[[ Material to process, beginning ]]

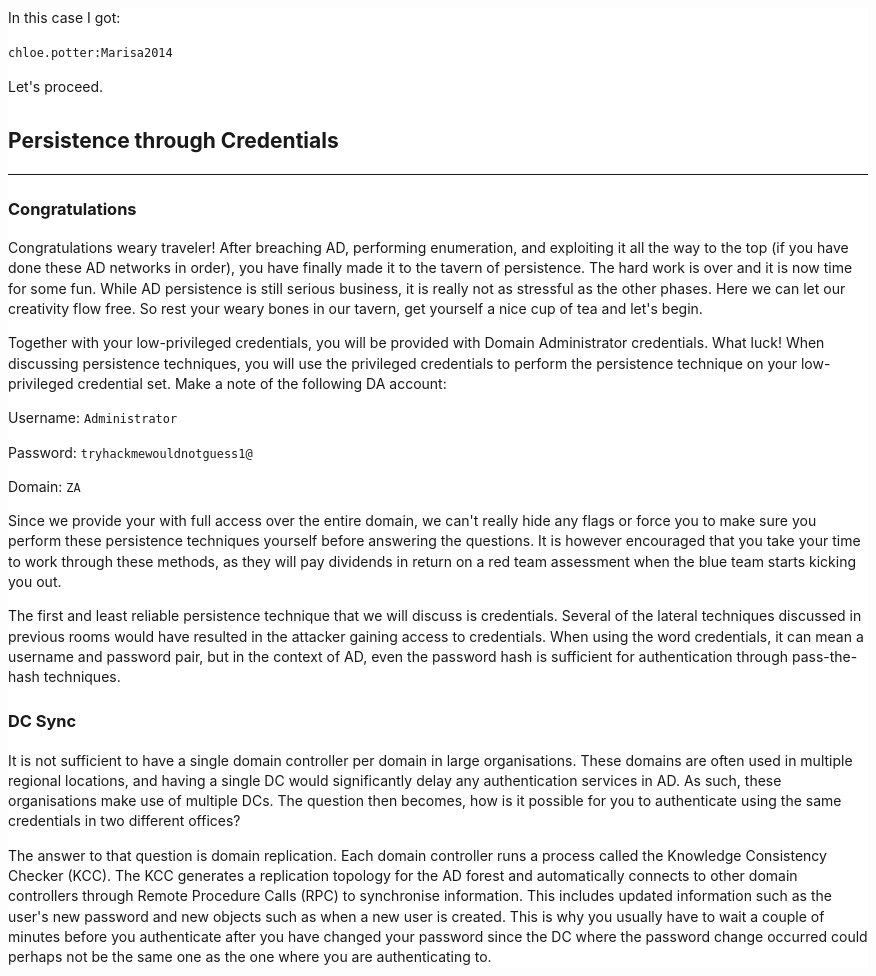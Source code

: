 In this case I got:

```
chloe.potter:Marisa2014
```

Let's proceed.

## Persistence through Credentials

***

### Congratulations

Congratulations weary traveler! After breaching AD, performing enumeration, and exploiting it all the way to the top (if you have done these AD networks in order), you have finally made it to the tavern of persistence. The hard work is over and it is now time for some fun. While AD persistence is still serious business, it is really not as stressful as the other phases. Here we can let our creativity flow free. So rest your weary bones in our tavern, get yourself a nice cup of tea and let's begin.

Together with your low-privileged credentials, you will be provided with Domain Administrator credentials. What luck! When discussing persistence techniques, you will use the privileged credentials to perform the persistence technique on your low-privileged credential set. Make a note of the following DA account:

Username: `Administrator`

Password: `tryhackmewouldnotguess1@`

Domain: `ZA`

Since we provide your with full access over the entire domain, we can't really hide any flags or force you to make sure you perform these persistence techniques yourself before answering the questions. It is however encouraged that you take your time to work through these methods, as they will pay dividends in return on a red team assessment when the blue team starts kicking you out.

The first and least reliable persistence technique that we will discuss is credentials. Several of the lateral techniques discussed in previous rooms would have resulted in the attacker gaining access to credentials. When using the word credentials, it can mean a username and password pair, but in the context of AD, even the password hash is sufficient for authentication through pass-the-hash techniques.

### DC Sync

It is not sufficient to have a single domain controller per domain in large organisations. These domains are often used in multiple regional locations, and having a single DC would significantly delay any authentication services in AD. As such, these organisations make use of multiple DCs. The question then becomes, how is it possible for you to authenticate using the same credentials in two different offices?

The answer to that question is domain replication. Each domain controller runs a process called the Knowledge Consistency Checker (KCC). The KCC generates a replication topology for the AD forest and automatically connects to other domain controllers through Remote Procedure Calls (RPC) to synchronise information. This includes updated information such as the user's new password and new objects such as when a new user is created. This is why you usually have to wait a couple of minutes before you authenticate after you have changed your password since the DC where the password change occurred could perhaps not be the same one as the one where you are authenticating to.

[[ Material to process, end ]]

## The task
In the data above, retype exactly and only the lines between the one holding "## Persistence through Credentials" and the one holding "### Congratulations", inclusive.

## Exercise output
## Persistence through Credentials

***

### Congratulations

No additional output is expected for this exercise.